Stored data:
————

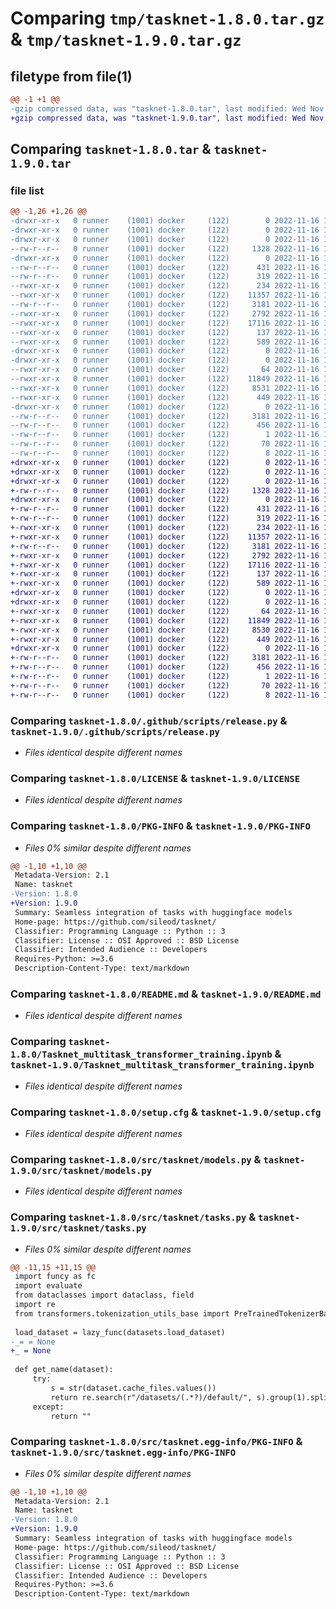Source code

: # Comparing `tmp/tasknet-1.8.0.tar.gz` & `tmp/tasknet-1.9.0.tar.gz`

## filetype from file(1)

```diff
@@ -1 +1 @@
-gzip compressed data, was "tasknet-1.8.0.tar", last modified: Wed Nov 16 13:08:47 2022, max compression
+gzip compressed data, was "tasknet-1.9.0.tar", last modified: Wed Nov 16 13:19:41 2022, max compression
```

## Comparing `tasknet-1.8.0.tar` & `tasknet-1.9.0.tar`

### file list

```diff
@@ -1,26 +1,26 @@
-drwxr-xr-x   0 runner    (1001) docker     (122)        0 2022-11-16 13:08:47.768337 tasknet-1.8.0/
-drwxr-xr-x   0 runner    (1001) docker     (122)        0 2022-11-16 13:08:47.764337 tasknet-1.8.0/.github/
-drwxr-xr-x   0 runner    (1001) docker     (122)        0 2022-11-16 13:08:47.768337 tasknet-1.8.0/.github/scripts/
--rw-r--r--   0 runner    (1001) docker     (122)     1328 2022-11-16 13:08:39.000000 tasknet-1.8.0/.github/scripts/release.py
-drwxr-xr-x   0 runner    (1001) docker     (122)        0 2022-11-16 13:08:47.768337 tasknet-1.8.0/.github/workflows/
--rw-r--r--   0 runner    (1001) docker     (122)      431 2022-11-16 13:08:39.000000 tasknet-1.8.0/.github/workflows/python-publish.yml
--rw-r--r--   0 runner    (1001) docker     (122)      319 2022-11-16 13:08:39.000000 tasknet-1.8.0/.github/workflows/release.yml
--rwxr-xr-x   0 runner    (1001) docker     (122)      234 2022-11-16 13:08:39.000000 tasknet-1.8.0/CITATION.cff
--rwxr-xr-x   0 runner    (1001) docker     (122)    11357 2022-11-16 13:08:39.000000 tasknet-1.8.0/LICENSE
--rw-r--r--   0 runner    (1001) docker     (122)     3181 2022-11-16 13:08:47.768337 tasknet-1.8.0/PKG-INFO
--rwxr-xr-x   0 runner    (1001) docker     (122)     2792 2022-11-16 13:08:39.000000 tasknet-1.8.0/README.md
--rwxr-xr-x   0 runner    (1001) docker     (122)    17116 2022-11-16 13:08:39.000000 tasknet-1.8.0/Tasknet_multitask_transformer_training.ipynb
--rwxr-xr-x   0 runner    (1001) docker     (122)      137 2022-11-16 13:08:39.000000 tasknet-1.8.0/pyproject.toml
--rwxr-xr-x   0 runner    (1001) docker     (122)      589 2022-11-16 13:08:47.768337 tasknet-1.8.0/setup.cfg
-drwxr-xr-x   0 runner    (1001) docker     (122)        0 2022-11-16 13:08:47.764337 tasknet-1.8.0/src/
-drwxr-xr-x   0 runner    (1001) docker     (122)        0 2022-11-16 13:08:47.768337 tasknet-1.8.0/src/tasknet/
--rwxr-xr-x   0 runner    (1001) docker     (122)       64 2022-11-16 13:08:39.000000 tasknet-1.8.0/src/tasknet/__init__.py
--rwxr-xr-x   0 runner    (1001) docker     (122)    11849 2022-11-16 13:08:39.000000 tasknet-1.8.0/src/tasknet/models.py
--rwxr-xr-x   0 runner    (1001) docker     (122)     8531 2022-11-16 13:08:39.000000 tasknet-1.8.0/src/tasknet/tasks.py
--rwxr-xr-x   0 runner    (1001) docker     (122)      449 2022-11-16 13:08:39.000000 tasknet-1.8.0/src/tasknet/utils.py
-drwxr-xr-x   0 runner    (1001) docker     (122)        0 2022-11-16 13:08:47.768337 tasknet-1.8.0/src/tasknet.egg-info/
--rw-r--r--   0 runner    (1001) docker     (122)     3181 2022-11-16 13:08:47.000000 tasknet-1.8.0/src/tasknet.egg-info/PKG-INFO
--rw-r--r--   0 runner    (1001) docker     (122)      456 2022-11-16 13:08:47.000000 tasknet-1.8.0/src/tasknet.egg-info/SOURCES.txt
--rw-r--r--   0 runner    (1001) docker     (122)        1 2022-11-16 13:08:47.000000 tasknet-1.8.0/src/tasknet.egg-info/dependency_links.txt
--rw-r--r--   0 runner    (1001) docker     (122)       70 2022-11-16 13:08:47.000000 tasknet-1.8.0/src/tasknet.egg-info/requires.txt
--rw-r--r--   0 runner    (1001) docker     (122)        8 2022-11-16 13:08:47.000000 tasknet-1.8.0/src/tasknet.egg-info/top_level.txt
+drwxr-xr-x   0 runner    (1001) docker     (122)        0 2022-11-16 13:19:41.875036 tasknet-1.9.0/
+drwxr-xr-x   0 runner    (1001) docker     (122)        0 2022-11-16 13:19:41.871036 tasknet-1.9.0/.github/
+drwxr-xr-x   0 runner    (1001) docker     (122)        0 2022-11-16 13:19:41.875036 tasknet-1.9.0/.github/scripts/
+-rw-r--r--   0 runner    (1001) docker     (122)     1328 2022-11-16 13:19:31.000000 tasknet-1.9.0/.github/scripts/release.py
+drwxr-xr-x   0 runner    (1001) docker     (122)        0 2022-11-16 13:19:41.875036 tasknet-1.9.0/.github/workflows/
+-rw-r--r--   0 runner    (1001) docker     (122)      431 2022-11-16 13:19:31.000000 tasknet-1.9.0/.github/workflows/python-publish.yml
+-rw-r--r--   0 runner    (1001) docker     (122)      319 2022-11-16 13:19:31.000000 tasknet-1.9.0/.github/workflows/release.yml
+-rwxr-xr-x   0 runner    (1001) docker     (122)      234 2022-11-16 13:19:31.000000 tasknet-1.9.0/CITATION.cff
+-rwxr-xr-x   0 runner    (1001) docker     (122)    11357 2022-11-16 13:19:31.000000 tasknet-1.9.0/LICENSE
+-rw-r--r--   0 runner    (1001) docker     (122)     3181 2022-11-16 13:19:41.875036 tasknet-1.9.0/PKG-INFO
+-rwxr-xr-x   0 runner    (1001) docker     (122)     2792 2022-11-16 13:19:31.000000 tasknet-1.9.0/README.md
+-rwxr-xr-x   0 runner    (1001) docker     (122)    17116 2022-11-16 13:19:31.000000 tasknet-1.9.0/Tasknet_multitask_transformer_training.ipynb
+-rwxr-xr-x   0 runner    (1001) docker     (122)      137 2022-11-16 13:19:31.000000 tasknet-1.9.0/pyproject.toml
+-rwxr-xr-x   0 runner    (1001) docker     (122)      589 2022-11-16 13:19:41.875036 tasknet-1.9.0/setup.cfg
+drwxr-xr-x   0 runner    (1001) docker     (122)        0 2022-11-16 13:19:41.875036 tasknet-1.9.0/src/
+drwxr-xr-x   0 runner    (1001) docker     (122)        0 2022-11-16 13:19:41.875036 tasknet-1.9.0/src/tasknet/
+-rwxr-xr-x   0 runner    (1001) docker     (122)       64 2022-11-16 13:19:31.000000 tasknet-1.9.0/src/tasknet/__init__.py
+-rwxr-xr-x   0 runner    (1001) docker     (122)    11849 2022-11-16 13:19:31.000000 tasknet-1.9.0/src/tasknet/models.py
+-rwxr-xr-x   0 runner    (1001) docker     (122)     8530 2022-11-16 13:19:31.000000 tasknet-1.9.0/src/tasknet/tasks.py
+-rwxr-xr-x   0 runner    (1001) docker     (122)      449 2022-11-16 13:19:31.000000 tasknet-1.9.0/src/tasknet/utils.py
+drwxr-xr-x   0 runner    (1001) docker     (122)        0 2022-11-16 13:19:41.875036 tasknet-1.9.0/src/tasknet.egg-info/
+-rw-r--r--   0 runner    (1001) docker     (122)     3181 2022-11-16 13:19:41.000000 tasknet-1.9.0/src/tasknet.egg-info/PKG-INFO
+-rw-r--r--   0 runner    (1001) docker     (122)      456 2022-11-16 13:19:41.000000 tasknet-1.9.0/src/tasknet.egg-info/SOURCES.txt
+-rw-r--r--   0 runner    (1001) docker     (122)        1 2022-11-16 13:19:41.000000 tasknet-1.9.0/src/tasknet.egg-info/dependency_links.txt
+-rw-r--r--   0 runner    (1001) docker     (122)       70 2022-11-16 13:19:41.000000 tasknet-1.9.0/src/tasknet.egg-info/requires.txt
+-rw-r--r--   0 runner    (1001) docker     (122)        8 2022-11-16 13:19:41.000000 tasknet-1.9.0/src/tasknet.egg-info/top_level.txt
```

### Comparing `tasknet-1.8.0/.github/scripts/release.py` & `tasknet-1.9.0/.github/scripts/release.py`

 * *Files identical despite different names*

### Comparing `tasknet-1.8.0/LICENSE` & `tasknet-1.9.0/LICENSE`

 * *Files identical despite different names*

### Comparing `tasknet-1.8.0/PKG-INFO` & `tasknet-1.9.0/PKG-INFO`

 * *Files 0% similar despite different names*

```diff
@@ -1,10 +1,10 @@
 Metadata-Version: 2.1
 Name: tasknet
-Version: 1.8.0
+Version: 1.9.0
 Summary: Seamless integration of tasks with huggingface models
 Home-page: https://github.com/sileod/tasknet/
 Classifier: Programming Language :: Python :: 3
 Classifier: License :: OSI Approved :: BSD License
 Classifier: Intended Audience :: Developers
 Requires-Python: >=3.6
 Description-Content-Type: text/markdown
```

### Comparing `tasknet-1.8.0/README.md` & `tasknet-1.9.0/README.md`

 * *Files identical despite different names*

### Comparing `tasknet-1.8.0/Tasknet_multitask_transformer_training.ipynb` & `tasknet-1.9.0/Tasknet_multitask_transformer_training.ipynb`

 * *Files identical despite different names*

### Comparing `tasknet-1.8.0/setup.cfg` & `tasknet-1.9.0/setup.cfg`

 * *Files identical despite different names*

### Comparing `tasknet-1.8.0/src/tasknet/models.py` & `tasknet-1.9.0/src/tasknet/models.py`

 * *Files identical despite different names*

### Comparing `tasknet-1.8.0/src/tasknet/tasks.py` & `tasknet-1.9.0/src/tasknet/tasks.py`

 * *Files 0% similar despite different names*

```diff
@@ -11,15 +11,15 @@
 import funcy as fc
 import evaluate
 from dataclasses import dataclass, field
 import re
 from transformers.tokenization_utils_base import PreTrainedTokenizerBase
 
 load_dataset = lazy_func(datasets.load_dataset)
-_= = None
+_ = None
 
 def get_name(dataset):
     try:
         s = str(dataset.cache_files.values())
         return re.search(r"/datasets/(.*?)/default/", s).group(1).split("___")[-1]
     except:
         return ""
```

### Comparing `tasknet-1.8.0/src/tasknet.egg-info/PKG-INFO` & `tasknet-1.9.0/src/tasknet.egg-info/PKG-INFO`

 * *Files 0% similar despite different names*

```diff
@@ -1,10 +1,10 @@
 Metadata-Version: 2.1
 Name: tasknet
-Version: 1.8.0
+Version: 1.9.0
 Summary: Seamless integration of tasks with huggingface models
 Home-page: https://github.com/sileod/tasknet/
 Classifier: Programming Language :: Python :: 3
 Classifier: License :: OSI Approved :: BSD License
 Classifier: Intended Audience :: Developers
 Requires-Python: >=3.6
 Description-Content-Type: text/markdown
```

————

**WHAT TO WORK ON:** Reproduce each line of the records in which the word "compression" appears.

**RESPONSE:**
-gzip compressed data, was "tasknet-1.8.0.tar", last modified: Wed Nov 16 13:08:47 2022, max compression
+gzip compressed data, was "tasknet-1.9.0.tar", last modified: Wed Nov 16 13:19:41 2022, max compression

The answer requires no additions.